**What you will do**:
Give again, word for word, every line in the entries below from the line with "## Nvim setup and starting configuration" up to and including the line with "Arrr, listen up, ye", and no other line.

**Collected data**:
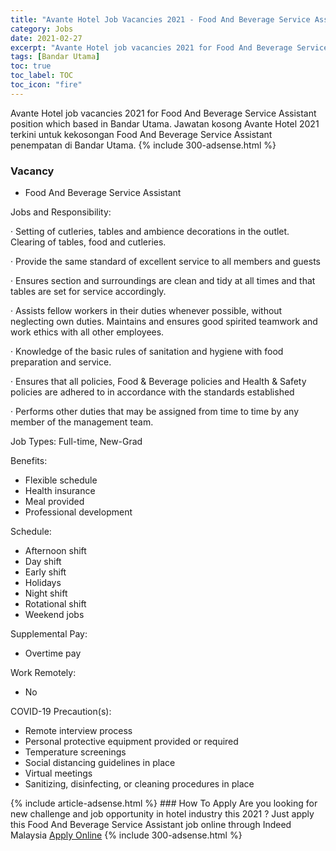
 ```yaml
---
title: "Avante Hotel Job Vacancies 2021 - Food And Beverage Service Assistant" 
category: Jobs 
date: 2021-02-27 
excerpt: "Avante Hotel job vacancies 2021 for Food And Beverage Service Assistant position which based in Bandar Utama. Jawatan kosong Avante Hotel 2021 terkini untuk kekosongan Food And Beverage Service Assistant penempatan di Bandar Utama" 
tags: [Bandar Utama] 
toc: true 
toc_label: TOC 
toc_icon: "fire" 
--- 
```


Avante Hotel job vacancies 2021 for Food And Beverage Service Assistant position which based in Bandar Utama. Jawatan kosong Avante Hotel 2021 terkini untuk kekosongan Food And Beverage Service Assistant penempatan di Bandar Utama. 
{% include 300-adsense.html %} 
### Vacancy 
- Food And Beverage Service Assistant 
<div><p>Jobs and Responsibility:</p><p>&#183; Setting of cutleries, tables and ambience decorations in the outlet. Clearing of tables, food and cutleries.</p><p>&#183; Provide the same standard of excellent service to all members and guests</p><p>&#183; Ensures section and surroundings are clean and tidy at all times and that tables are set for service accordingly.</p><p>&#183; Assists fellow workers in their duties whenever possible, without neglecting own duties. Maintains and ensures good spirited teamwork and work ethics with all other employees.</p><p>&#183; Knowledge of the basic rules of sanitation and hygiene with food preparation and service.</p><p>&#183; Ensures that all policies, Food &amp; Beverage policies and Health &amp; Safety policies are adhered to in accordance with the standards established</p><p>&#183; Performs other duties that may be assigned from time to time by any member of the management team.</p><p>Job Types: Full-time, New-Grad</p><p>Benefits:</p><ul><li>Flexible schedule</li><li>Health insurance</li><li>Meal provided</li><li>Professional development</li></ul><p>Schedule:</p><ul><li>Afternoon shift</li><li>Day shift</li><li>Early shift</li><li>Holidays</li><li>Night shift</li><li>Rotational shift</li><li>Weekend jobs</li></ul><p>Supplemental Pay:</p><ul><li>Overtime pay</li></ul><p>Work Remotely:</p><ul><li>No</li></ul><p>COVID-19 Precaution(s):</p><ul><li>Remote interview process</li><li>Personal protective equipment provided or required</li><li>Temperature screenings</li><li>Social distancing guidelines in place</li><li>Virtual meetings</li><li>Sanitizing, disinfecting, or cleaning procedures in place</li></ul></div> 
{% include article-adsense.html %} 
### How To Apply 
Are you looking for new challenge and job opportunity in hotel industry this 2021 ?
Just apply this Food And Beverage Service Assistant job online through Indeed Malaysia 
<a href="https://malaysia.indeed.com/viewjob?jk=119a1c68821dec07" class="btn btn--info" target="_blank" rel="nofollow noopenner">Apply Online</a> 
{% include 300-adsense.html %} 
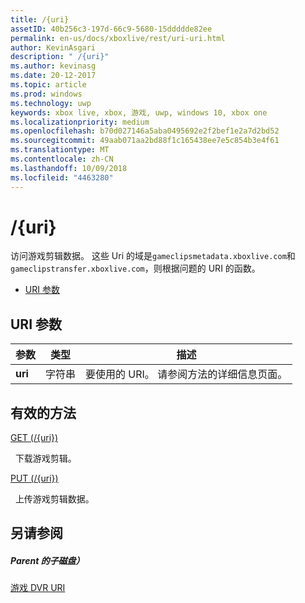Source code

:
 ```yaml
---
title: /{uri}
assetID: 40b256c3-197d-66c9-5680-15ddddde82ee
permalink: en-us/docs/xboxlive/rest/uri-uri.html
author: KevinAsgari
description: " /{uri}"
ms.author: kevinasg
ms.date: 20-12-2017
ms.topic: article
ms.prod: windows
ms.technology: uwp
keywords: xbox live, xbox, 游戏, uwp, windows 10, xbox one
ms.localizationpriority: medium
ms.openlocfilehash: b70d027146a5aba0495692e2f2bef1e2a7d2bd52
ms.sourcegitcommit: 49aab071aa2bd88f1c165438ee7e5c854b3e4f61
ms.translationtype: MT
ms.contentlocale: zh-CN
ms.lasthandoff: 10/09/2018
ms.locfileid: "4463280"
---
```

# <a name="uri"></a>/{uri}
访问游戏剪辑数据。 这些 Uri 的域是`gameclipsmetadata.xboxlive.com`和`gameclipstransfer.xboxlive.com`，则根据问题的 URI 的函数。
 
  * [URI 参数](#ID4EX)
 
<a id="ID4EX"></a>

 
## <a name="uri-parameters"></a>URI 参数
 
| 参数| 类型| 描述| 
| --- | --- | --- | 
| <b>uri</b>| 字符串| 要使用的 URI。 请参阅方法的详细信息页面。| 
  
<a id="ID4ETB"></a>

 
## <a name="valid-methods"></a>有效的方法

[GET (/{uri})](uri-uriget.md)

&nbsp;&nbsp;下载游戏剪辑。

[PUT (/{uri})](uri-uriput.md)

&nbsp;&nbsp;上传游戏剪辑数据。
 
<a id="ID4EAC"></a>

 
## <a name="see-also"></a>另请参阅
 
<a id="ID4ECC"></a>

 
##### <a name="parent"></a>Parent 的子磁盘） 

[游戏 DVR URI](atoc-reference-dvr.md)

   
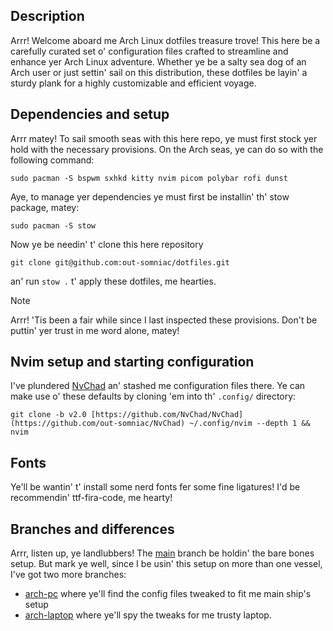 ## Description
Arrr! Welcome aboard me Arch Linux dotfiles treasure trove! This here be a carefully curated set o' configuration files crafted to streamline and enhance yer Arch Linux adventure.
Whether ye be a salty sea dog of an Arch user or just settin' sail on this distribution, these dotfiles be layin' a sturdy plank for a highly customizable and efficient voyage.

## Dependencies and setup
Arrr matey! To sail smooth seas with this here repo, ye must first stock yer hold with the necessary provisions. On the Arch seas, ye can do so with the following command:
```
sudo pacman -S bspwm sxhkd kitty nvim picom polybar rofi dunst
```
Aye, to manage yer dependencies ye must first be installin' th' stow package, matey:
```
sudo pacman -S stow
```
Now ye be needin' t' clone this here repository 
```
git clone git@github.com:out-somniac/dotfiles.git
```
an' run `stow .` t' apply these dotfiles, me hearties.


> [!NOTE]  
> Arrr! 'Tis been a fair while since I last inspected these provisions. Don't be puttin' yer trust in me word alone, matey!

## Nvim setup and starting configuration
I've plundered [NvChad](https://github.com/out-somniac/NvChad) an' stashed me configuration files there. Ye can make use o' these defaults by cloning 'em into th' `.config/` directory:
```
git clone -b v2.0 [https://github.com/NvChad/NvChad](https://github.com/out-somniac/NvChad) ~/.config/nvim --depth 1 && nvim
```

## Fonts
Ye'll be wantin' t' install some nerd fonts fer some fine ligatures! I'd be recommendin' ttf-fira-code, me hearty!

## Branches and differences
Arrr, listen up, ye landlubbers! The [main](https://github.com/out-somniac/dotfiles/tree/main) branch be holdin' the bare bones setup. But mark ye well, since I be usin' this setup on more than one vessel, I've got two more branches:
 - [arch-pc](https://github.com/out-somniac/dotfiles/tree/arch-pc) where ye'll find the config files tweaked to fit me main ship's setup
 - [arch-laptop](https://github.com/out-somniac/dotfiles/tree/arch-laptop) where ye'll spy the tweaks for me trusty laptop.
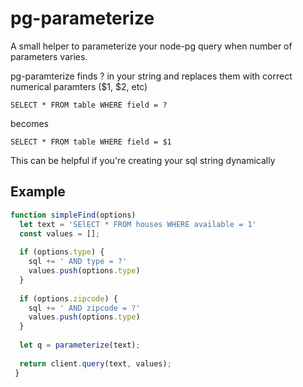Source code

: # pg-parameterize
A small helper to parameterize your node-pg query when number of parameters varies.

pg-paramterize finds ? in  your string and replaces them with correct numerical paramters ($1, $2, etc)

```
SELECT * FROM table WHERE field = ?
```
becomes
```
SELECT * FROM table WHERE field = $1
```

This can be helpful if you're creating your sql string dynamically

## Example
```javascript
function simpleFind(options)
  let text = 'SElECT * FROM houses WHERE available = 1'
  const values = [];
  
  if (options.type) {
    sql += ' AND type = ?'
    values.push(options.type)
  }
  
  if (options.zipcode) {
    sql += ' AND zipcode = ?'
    values.push(options.type)
  }
  
  let q = parameterize(text);
  
  return client.query(text, values);
 }
 ```
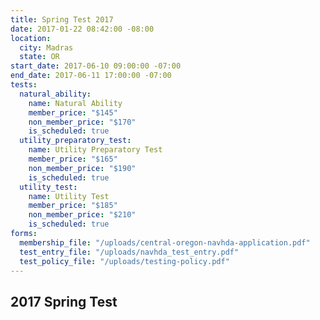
 ```yaml
---
title: Spring Test 2017
date: 2017-01-22 08:42:00 -08:00
location:
  city: Madras
  state: OR
start_date: 2017-06-10 09:00:00 -07:00
end_date: 2017-06-11 17:00:00 -07:00
tests:
  natural_ability:
    name: Natural Ability
    member_price: "$145"
    non_member_price: "$170"
    is_scheduled: true
  utility_preparatory_test:
    name: Utility Preparatory Test
    member_price: "$165"
    non_member_price: "$190"
    is_scheduled: true
  utility_test:
    name: Utility Test
    member_price: "$185"
    non_member_price: "$210"
    is_scheduled: true
forms:
  membership_file: "/uploads/central-oregon-navhda-application.pdf"
  test_entry_file: "/uploads/navhda_test_entry.pdf"
  test_policy_file: "/uploads/testing-policy.pdf"
---
```


## 2017 Spring Test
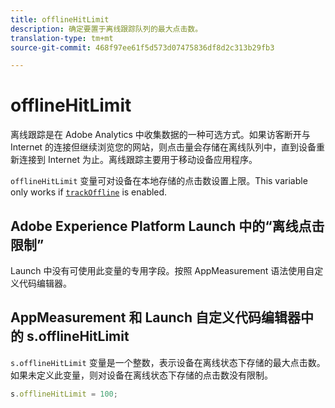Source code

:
```yaml
---
title: offlineHitLimit
description: 确定要置于离线跟踪队列的最大点击数。
translation-type: tm+mt
source-git-commit: 468f97ee61f5d573d07475836df8d2c313b29fb3

---
```



# offlineHitLimit

离线跟踪是在 Adobe Analytics 中收集数据的一种可选方式。如果访客断开与 Internet 的连接但继续浏览您的网站，则点击量会存储在离线队列中，直到设备重新连接到 Internet 为止。离线跟踪主要用于移动设备应用程序。

`offlineHitLimit` 变量可对设备在本地存储的点击数设置上限。This variable only works if [`trackOffline`](trackoffline.md) is enabled.

## Adobe Experience Platform Launch 中的“离线点击限制”

Launch 中没有可使用此变量的专用字段。按照 AppMeasurement 语法使用自定义代码编辑器。

## AppMeasurement 和 Launch 自定义代码编辑器中的 s.offlineHitLimit

`s.offlineHitLimit` 变量是一个整数，表示设备在离线状态下存储的最大点击数。如果未定义此变量，则对设备在离线状态下存储的点击数没有限制。

```js
s.offlineHitLimit = 100;
```
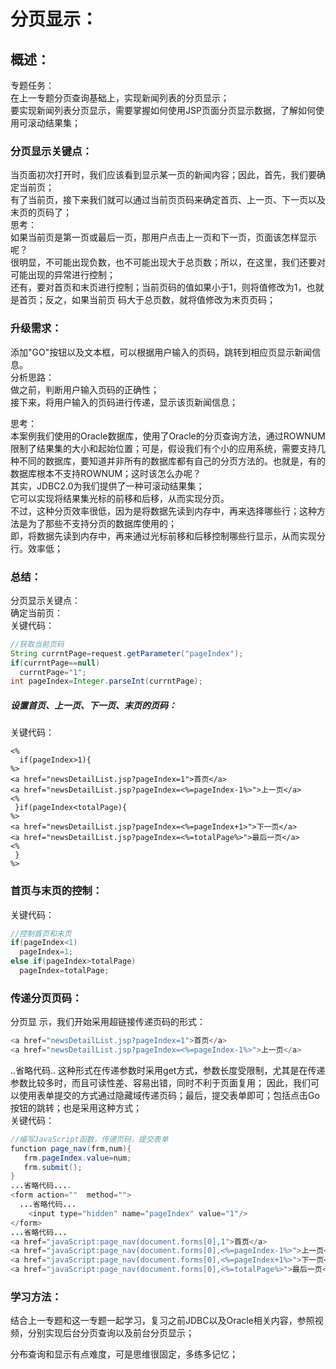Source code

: # 分页显示：
## 概述：
专题任务：    
在上一专题分页查询基础上，实现新闻列表的分页显示；  
要实现新闻列表分页显示，需要掌握如何使用JSP页面分页显示数据，了解如何使用可滚动结果集；    
### 分页显示关键点： 
当页面初次打开时，我们应该看到显示某一页的新闻内容；因此，首先，我们要确定当前页；   
有了当前页，接下来我们就可以通过当前页页码来确定首页、上一页、下一页以及末页的页码了；   
思考：      
如果当前页是第一页或最后一页，那用户点击上一页和下一页，页面该怎样显示呢？   
很明显，不可能出现负数，也不可能出现大于总页数；所以，在这里，我们还要对可能出现的异常进行控制；   
还有，要对首页和末页进行控制；当前页码的值如果小于1，则将值修改为1，也就是首页；反之，如果当前页 码大于总页数，就将值修改为末页页码；     


### 升级需求：
添加"GO"按钮以及文本框，可以根据用户输入的页码，跳转到相应页显示新闻信息。   
分析思路：    
做之前，判断用户输入页码的正确性；   
接下来，将用户输入的页码进行传递，显示该页新闻信息；   


思考：      
本案例我们使用的Oracle数据库，使用了Oracle的分页查询方法，通过ROWNUM限制了结果集的大小和起始位置；可是，假设我们有个小的应用系统，需要支持几种不同的数据库，要知道并非所有的数据库都有自己的分页方法的。也就是，有的数据库根本不支持ROWNUM；这时该怎么办呢？     
其实，JDBC2.0为我们提供了一种可滚动结果集；    
它可以实现将结果集光标的前移和后移，从而实现分页。    
不过，这种分页效率很低，因为是将数据先读到内存中，再来选择哪些行；这种方法是为了那些不支持分页的数据库使用的；    
即，将数据先读到内存中，再来通过光标前移和后移控制哪些行显示，从而实现分行。效率低；          


### 总结：
分页显示关键点：   
确定当前页：    
关键代码：     
```java
//获取当前页码
String currntPage=request.getParameter("pageIndex");
if(currntPage==null)
  currntPage="1";
int pageIndex=Integer.parseInt(currntPage);
```

##### 设置首页、上一页、下一页、末页的页码：
关键代码：    
```
<%
  if(pageIndex>1){
%>
<a href="newsDetailList.jsp?pageIndex=1">首页</a>
<a href="newsDetailList.jsp?pageIndex=<%=pageIndex-1%>">上一页</a>
<%
 }if(pageIndex<totalPage){
%>
<a href="newsDetailList.jsp?pageIndex=<%=pageIndex+1>">下一页</a>
<a href="newsDetailList.jsp?pageIndex=<%=totalPage%>">最后一页</a>
<%
 }
%>
```

### 首页与末页的控制：
关键代码：   
```java
//控制首页和末页
if(pageIndex<1)
  pageIndex=1;
else if(pageIndex>totalPage)
  pageIndex=totalPage;
```
### 传递分页页码：
分页显 示，我们开始采用超链接传递页码的形式：  
```java
<a href="newsDetailList.jsp?pageIndex=1">首页</a>
<a href="newsDetailList.jsp?pageIndex=<%=pageIndex-1%>">上一页</a>
```
..省略代码..
这种形式在传递参数时采用get方式，参数长度受限制，尤其是在传递参数比较多时，而且可读性差、容易出错，同时不利于页面复用；
因此，我们可以使用表单提交的方式通过隐藏域传递页码；最后，提交表单即可；包括点击Go按钮的跳转；也是采用这种方式；   
关键代码：     
```java
//编写JavaScript函数，传递页码，提交表单
function page_nav(frm,num){
   frm.pageIndex.value=num;
   frm.submit();
}
...省略代码....
<form action=""  method="">
  ...省略代码...
    <input type="hidden" name="pageIndex" value="1"/>
</form>
...省略代码...
<a href="javaScript:page_nav(document.forms[0],1">首页</a>
<a href="javaScript:page_nav(document.forms[0],<%=pageIndex-1%>">上一页</a>
<a href="javaScript:page_nav(document.forms[0],<%=pageIndex+1%>">下一页</a>
<a href="javaScript:page_nav(document.forms[0],<%=totalPage%>">最后一页</a>
```

### 学习方法：
结合上一专题和这一专题一起学习，复习之前JDBC以及Oracle相关内容，参照视频，分别实现后台分页查询以及前台分页显示；  
 
分布查询和显示有点难度，可是思维很固定，多练多记忆；    
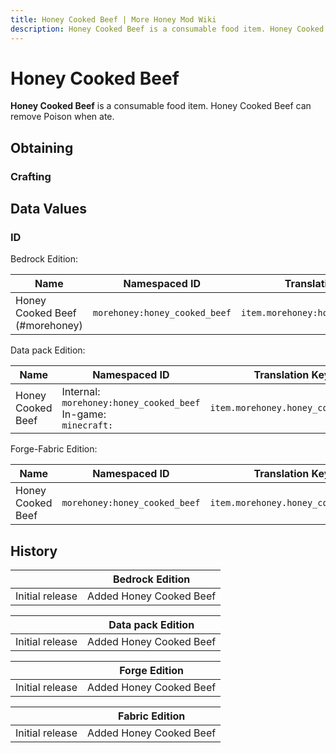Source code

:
 ```yaml
---
title: Honey Cooked Beef | More Honey Mod Wiki
description: Honey Cooked Beef is a consumable food item. Honey Cooked Beef can remove Poison when ate.
---
```


# Honey Cooked Beef

**Honey Cooked Beef** is a consumable food item. Honey Cooked Beef can remove Poison when ate.

## Obtaining

### Crafting

<ShapedRecipe
a1="honey_bottle" b1="" c1=""
a2="cooked_beef" b2="" c2=""
a3="" b3="" c3=""
output="morehoney:honey_cooked_beef"/>

## Data Values

### ID

Bedrock Edition:

| Name                           | Namespaced ID                 | Translation Key                    |
| ------------------------------ | ----------------------------- | ---------------------------------- |
| Honey Cooked Beef (#morehoney) | `morehoney:honey_cooked_beef` | `item.morehoney:honey_cooked_beef` |

Data pack Edition:

| Name              | Namespaced ID                                                          | Translation Key                    |
| ----------------- | ---------------------------------------------------------------------- | ---------------------------------- |
| Honey Cooked Beef | Internal:<br>`morehoney:honey_cooked_beef`<br>In-game:<br>`minecraft:` | `item.morehoney.honey_cooked_beef` |

Forge-Fabric Edition:

| Name              | Namespaced ID                 | Translation Key                    |
| ----------------- | ----------------------------- | ---------------------------------- |
| Honey Cooked Beef | `morehoney:honey_cooked_beef` | `item.morehoney.honey_cooked_beef` |

## History

|                 | Bedrock Edition         |
| --------------- | ----------------------- |
| Initial release | Added Honey Cooked Beef |

|                 | Data pack Edition       |
| --------------- | ----------------------- |
| Initial release | Added Honey Cooked Beef |

|                 | Forge Edition           |
| --------------- | ----------------------- |
| Initial release | Added Honey Cooked Beef |

|                 | Fabric Edition          |
| --------------- | ----------------------- |
| Initial release | Added Honey Cooked Beef |
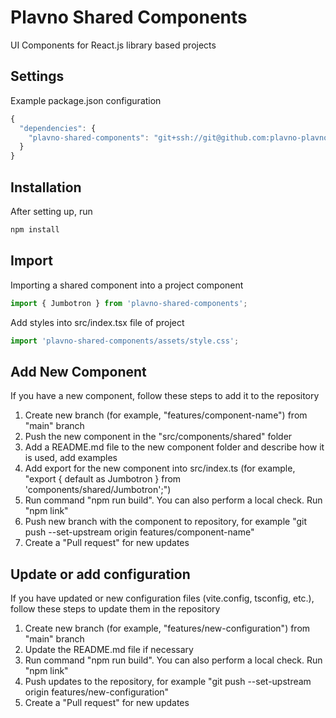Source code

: # Plavno Shared Components

UI Components for React.js library based projects

## Settings

Example package.json configuration

```jsx
{
  "dependencies": {
    "plavno-shared-components": "git+ssh://git@github.com:plavno-plavno/plavno-shared-components.git#main"
  }
}
```

## Installation

After setting up, run

```jsx
npm install
```

## Import

Importing a shared component into a project component

```jsx
import { Jumbotron } from 'plavno-shared-components';
```

Add styles into src/index.tsx file of project

```jsx
import 'plavno-shared-components/assets/style.css';
```

## Add New Component

If you have a new component, follow these steps to add it to the repository

1. Create new branch (for example, "features/component-name") from "main" branch
2. Push the new component in the "src/components/shared" folder
3. Add a README.md file to the new component folder and describe how it is used, add examples
4. Add export for the new component into src/index.ts (for example, "export { default as Jumbotron } from 'components/shared/Jumbotron';")
5. Run command "npm run build". You can also perform a local check. Run "npm link"
6. Push new branch with the component to repository, for example "git push --set-upstream origin features/component-name"
7. Create a "Pull request" for new updates

## Update or add configuration

If you have updated or new configuration files (vite.config, tsconfig, etc.), follow these steps to update them in the repository

1. Create new branch (for example, "features/new-configuration") from "main" branch
2. Update the README.md file if necessary
3. Run command "npm run build". You can also perform a local check. Run "npm link"
4. Push updates to the repository, for example "git push --set-upstream origin features/new-configuration"
5. Create a "Pull request" for new updates
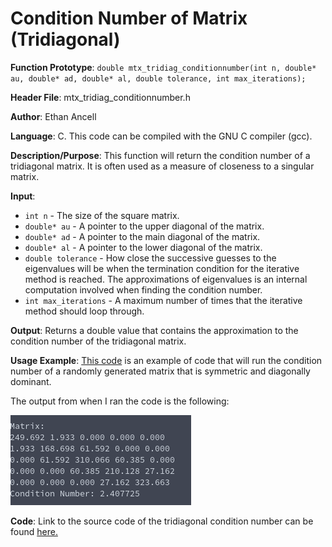 # Condition Number of Matrix (Tridiagonal)
**Function Prototype**: ```double mtx_tridiag_conditionnumber(int n, double* au, double* ad, double* al, double tolerance, int max_iterations);```

**Header File**: mtx_tridiag_conditionnumber.h

**Author**: Ethan Ancell

**Language**: C. This code can be compiled with the GNU C compiler (gcc).

**Description/Purpose**: This function will return the condition number of a tridiagonal matrix. It is often used as a measure of closeness to a singular matrix.

**Input**:
* ```int n``` - The size of the square matrix.
* ```double* au``` - A pointer to the upper diagonal of the matrix.
* ```double* ad``` - A pointer to the main diagonal of the matrix.
* ```double* al``` - A pointer to the lower diagonal of the matrix.
* ```double tolerance``` - How close the successive guesses to the eigenvalues will be when the termination condition for the iterative method is reached. The approximations of eigenvalues is an internal computation involved when finding the condition number.
* ```int max_iterations``` - A maximum number of times that the iterative method should loop through.

**Output**: Returns a double value that contains the approximation to the condition number of the tridiagonal matrix.

**Usage Example**: [This code](../software/eigen/mtx_tridiag_conditionnumber_example.c) is an example of code that will run the condition number of a randomly generated matrix that is symmetric and diagonally dominant.

The output from when I ran the code is the following:

![Console output](images/mtx_tridiag_conditionnumber.png)

**Code**: Link to the source code of the tridiagonal condition number can be found [here.](../shared_library/src/mtx_tridiag_conditionnumber.c)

**Result for this task**:
## Nvim setup and starting configuration
I've plundered [NvChad](https://github.com/out-somniac/NvChad) an' stashed me configuration files there. Ye can make use o' these defaults by cloning 'em into th' `.config/` directory:
```
git clone -b v2.0 [https://github.com/NvChad/NvChad](https://github.com/out-somniac/NvChad) ~/.config/nvim --depth 1 && nvim
```

## Fonts
Ye'll be wantin' t' install some nerd fonts fer some fine ligatures! I'd be recommendin' ttf-fira-code, me hearty!

## Branches and differences
Arrr, listen up, ye landlubbers! The [main](https://github.com/out-somniac/dotfiles/tree/main) branch be holdin' the bare bones setup. But mark ye well, since I be usin' this setup on more than one vessel, I've got two more branches:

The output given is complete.